Durchtrainiert und wie gestählt
„Oh, der hat aber bestimmt ein Abo im Fitnessstudio!“ Diese Bemerkung habe ich von so manchem Jugendlichen in letzter Zeit gehört, wenn sie die Darstellung des auferstandenen Christus auf dem großen Altar sahen, der zurzeit in unserem Paderborner Diözesanmuseum ausgestellt ist. Manchmal führe ich Gruppen von Schülern oder junger Erwachsener zu dieser Leihgabe aus dem Naumburger Dom. Tatsächlich schaut man an diesem Altar auf einen durchtrainiert erscheinenden Körper, wie gestählt durch regelmäßige Übungen. Erst bei näherem Hinschauen entdeckt der Betrachter die Speerwunde an der Seite und die Wunden von Nägeln an Händen und Füßen. Wer ein wenig von christlicher Kunst weiß, ahnt es sofort: Hier ist Jesus Christus dargestellt, und zwar nach seiner Auferstehung. Er steht hier als fast jugendliche Gestalt mit ruhigem und zur Ruhe führendem Gesichtsausdruck. Er steht hier als Sieger – nicht nur, weil er in der linken Hand eine Siegesfahne hält, sondern auch, weil er Kraft und Leben ausstrahlt. Hier schaut der Betrachter auf jemanden, der ganz offensichtlich über Leiden und Tod triumphiert.
Erinnerung an Leid und Tod
An Leiden und Tod erinnern unter seinen Füßen verschiedene Gegenstände: Ein weißes Tuch liegt quer im Bild, zusammengeknüllt als wäre es einfach weggezogen und ohne große Beachtung dahingelegt worden. Kenner der Leidensgeschichte Jesu wissen sofort: das ist das Grabtuch, in das man den toten Leib Jesu gewickelt hatte, um ihn dann ins Grab zu legen. Unter dem Tuch schauen die dicken Nägel hervor, die man dem Gekreuzigten durch Hände und Füße getrieben hatte, um seine Schmerzen zu erhöhen. An einem dünnen Faden hängt von oben herab ein Dornenkranz – die Spottkrone, mit der die römischen Soldaten den Spottkönig Jesus verhöhnten. Und daneben sind Mohnblüten zu sehen, Blüten der Pflanze zwischen Schlaf und Tod – ein Symbol dafür, dass Gottes Sohn wie ein Mensch gestorben ist und das Schicksal des Grabes mit den Menschen geteilt hat.

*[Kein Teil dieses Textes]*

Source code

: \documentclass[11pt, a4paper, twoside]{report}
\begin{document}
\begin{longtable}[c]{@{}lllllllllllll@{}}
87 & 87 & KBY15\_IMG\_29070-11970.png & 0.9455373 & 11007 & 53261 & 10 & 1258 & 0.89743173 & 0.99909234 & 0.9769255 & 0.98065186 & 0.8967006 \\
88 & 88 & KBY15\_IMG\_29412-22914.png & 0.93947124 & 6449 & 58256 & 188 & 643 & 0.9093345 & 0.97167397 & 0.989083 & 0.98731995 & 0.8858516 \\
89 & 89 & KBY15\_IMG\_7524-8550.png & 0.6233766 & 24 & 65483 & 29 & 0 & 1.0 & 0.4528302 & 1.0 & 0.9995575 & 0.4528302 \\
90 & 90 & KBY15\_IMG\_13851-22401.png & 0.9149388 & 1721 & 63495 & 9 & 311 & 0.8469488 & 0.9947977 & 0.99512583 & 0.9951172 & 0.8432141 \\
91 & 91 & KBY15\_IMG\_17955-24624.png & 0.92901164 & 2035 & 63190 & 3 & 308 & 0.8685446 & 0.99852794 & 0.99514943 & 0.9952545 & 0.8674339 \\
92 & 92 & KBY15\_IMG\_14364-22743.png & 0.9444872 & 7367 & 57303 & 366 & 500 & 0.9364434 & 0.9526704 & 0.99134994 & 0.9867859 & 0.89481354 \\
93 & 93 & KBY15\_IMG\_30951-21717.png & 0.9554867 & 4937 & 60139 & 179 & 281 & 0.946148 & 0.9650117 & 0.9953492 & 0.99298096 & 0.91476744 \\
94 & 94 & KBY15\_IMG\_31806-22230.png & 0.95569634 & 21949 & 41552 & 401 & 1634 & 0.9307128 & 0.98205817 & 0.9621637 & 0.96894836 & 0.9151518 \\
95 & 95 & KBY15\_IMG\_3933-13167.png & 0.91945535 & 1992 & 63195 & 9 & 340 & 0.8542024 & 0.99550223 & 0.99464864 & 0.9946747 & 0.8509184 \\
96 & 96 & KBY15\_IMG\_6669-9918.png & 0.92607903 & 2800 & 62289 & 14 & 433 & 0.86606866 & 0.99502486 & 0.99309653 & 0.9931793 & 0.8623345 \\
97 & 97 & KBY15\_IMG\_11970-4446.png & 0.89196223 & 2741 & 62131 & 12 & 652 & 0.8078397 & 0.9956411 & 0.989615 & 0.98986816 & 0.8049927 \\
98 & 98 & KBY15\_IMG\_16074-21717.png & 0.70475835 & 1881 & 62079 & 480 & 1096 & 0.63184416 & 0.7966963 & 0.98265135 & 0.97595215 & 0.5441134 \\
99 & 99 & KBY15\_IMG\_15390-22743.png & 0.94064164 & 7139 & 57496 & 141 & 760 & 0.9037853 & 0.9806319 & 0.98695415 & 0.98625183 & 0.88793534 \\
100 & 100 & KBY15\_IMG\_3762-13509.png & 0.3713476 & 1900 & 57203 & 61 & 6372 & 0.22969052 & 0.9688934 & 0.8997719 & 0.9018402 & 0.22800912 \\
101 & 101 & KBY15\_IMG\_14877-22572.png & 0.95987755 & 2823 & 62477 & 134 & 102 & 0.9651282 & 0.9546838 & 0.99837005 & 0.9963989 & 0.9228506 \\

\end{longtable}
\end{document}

Ein Bild, das Hoffnung macht
Vielleicht bekommt die Gestalt des Auferstandenen erst dadurch diese unglaubliche Wirkung. Er strahlt aus, dass all das überwunden ist: Leiden – Tod – Grab. Der durchtrainierte Körper steht für volles Leben, für Kraft und die Überwindung menschlicher Enge, der Grenzen, die um unser Leben gezogen sind. Es ist ein Bild, das die Botschaft der Osterzeit, uns deutlich vor Augen stellt und ins Herz schreibt. Es ist ein Bild, das von der allgegenwärtigen Angst vor dem Tod befreien will und Hoffnung macht.
Christi Himmelfahrt
Christen feiern noch bis Pfingsten das Osterfest. Und darin haben wir am Donnerstag – 40 Tage nach Ostern – das Fest Christi Himmelfahrt gefeiert. Der auferstandene, der siegreiche Christus kehrt heim zu seinem Vater, von dem er ausgegangen ist.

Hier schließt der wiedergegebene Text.